■ To do
The lines wanted are those in the data below that include "быть".
Supplied entries START
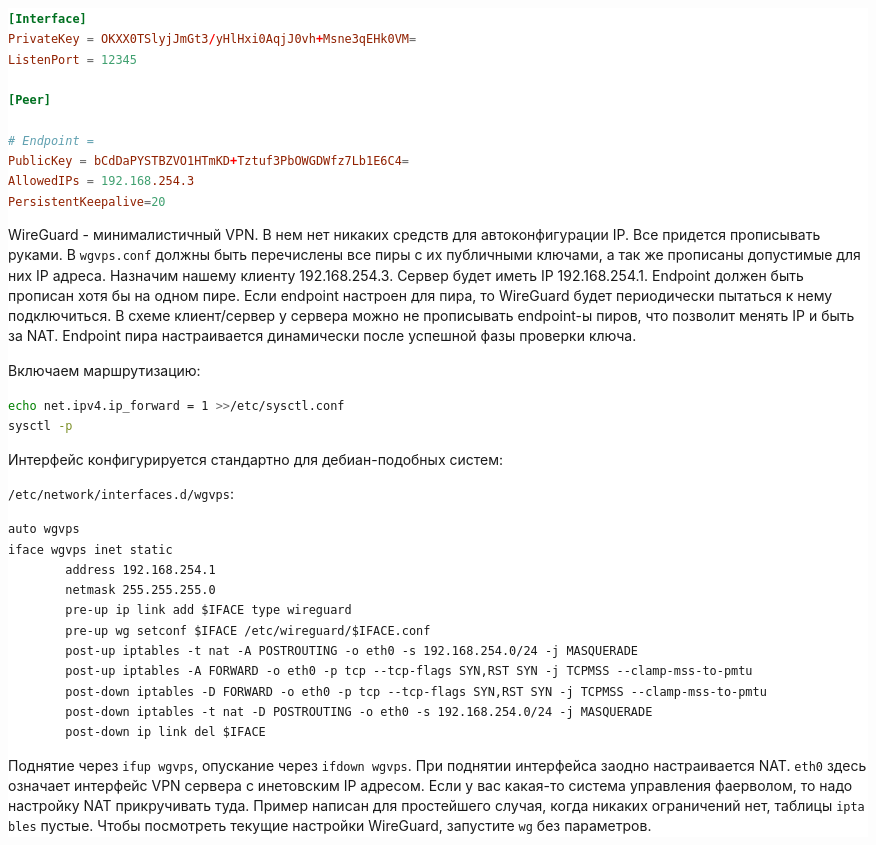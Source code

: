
 ```conf
[Interface]
PrivateKey = OKXX0TSlyjJmGt3/yHlHxi0AqjJ0vh+Msne3qEHk0VM=
ListenPort = 12345

[Peer]

# Endpoint =
PublicKey = bCdDaPYSTBZVO1HTmKD+Tztuf3PbOWGDWfz7Lb1E6C4=
AllowedIPs = 192.168.254.3
PersistentKeepalive=20
```

WireGuard - минималистичный VPN. В нем нет никаких средств для автоконфигурации IP.
Все придется прописывать руками.
В `wgvps.conf` должны быть перечислены все пиры с их публичными ключами, а так же прописаны допустимые для них IP адреса.
Назначим нашему клиенту 192.168.254.3. Сервер будет иметь IP 192.168.254.1.
Endpoint должен быть прописан хотя бы на одном пире.
Если endpoint настроен для пира, то WireGuard будет периодически пытаться к нему подключиться.
В схеме клиент/сервер у сервера можно не прописывать endpoint-ы пиров, что позволит менять IP и быть за NAT.
Endpoint пира настраивается динамически после успешной фазы проверки ключа.

Включаем маршрутизацию:

```sh
echo net.ipv4.ip_forward = 1 >>/etc/sysctl.conf
sysctl -p
```

Интерфейс конфигурируется стандартно для дебиан-подобных систем:

`/etc/network/interfaces.d/wgvps`:

```
auto wgvps
iface wgvps inet static
        address 192.168.254.1
        netmask 255.255.255.0
        pre-up ip link add $IFACE type wireguard
        pre-up wg setconf $IFACE /etc/wireguard/$IFACE.conf
        post-up iptables -t nat -A POSTROUTING -o eth0 -s 192.168.254.0/24 -j MASQUERADE
        post-up iptables -A FORWARD -o eth0 -p tcp --tcp-flags SYN,RST SYN -j TCPMSS --clamp-mss-to-pmtu
        post-down iptables -D FORWARD -o eth0 -p tcp --tcp-flags SYN,RST SYN -j TCPMSS --clamp-mss-to-pmtu
        post-down iptables -t nat -D POSTROUTING -o eth0 -s 192.168.254.0/24 -j MASQUERADE
        post-down ip link del $IFACE
```

Поднятие через `ifup wgvps`, опускание через `ifdown wgvps`.
При поднятии интерфейса заодно настраивается NAT. `eth0` здесь означает интерфейс VPN сервера с инетовским IP адресом.
Если у вас какая-то система управления фаерволом, то надо настройку NAT прикручивать туда.
Пример написан для простейшего случая, когда никаких ограничений нет, таблицы `iptables` пустые.
Чтобы посмотреть текущие настройки WireGuard, запустите `wg` без параметров.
Supplied entries END
■ Response
В `wgvps.conf` должны быть перечислены все пиры с их публичными ключами, а так же прописаны допустимые для них IP адреса.
Endpoint должен быть прописан хотя бы на одном пире.
В схеме клиент/сервер у сервера можно не прописывать endpoint-ы пиров, что позволит менять IP и быть за NAT.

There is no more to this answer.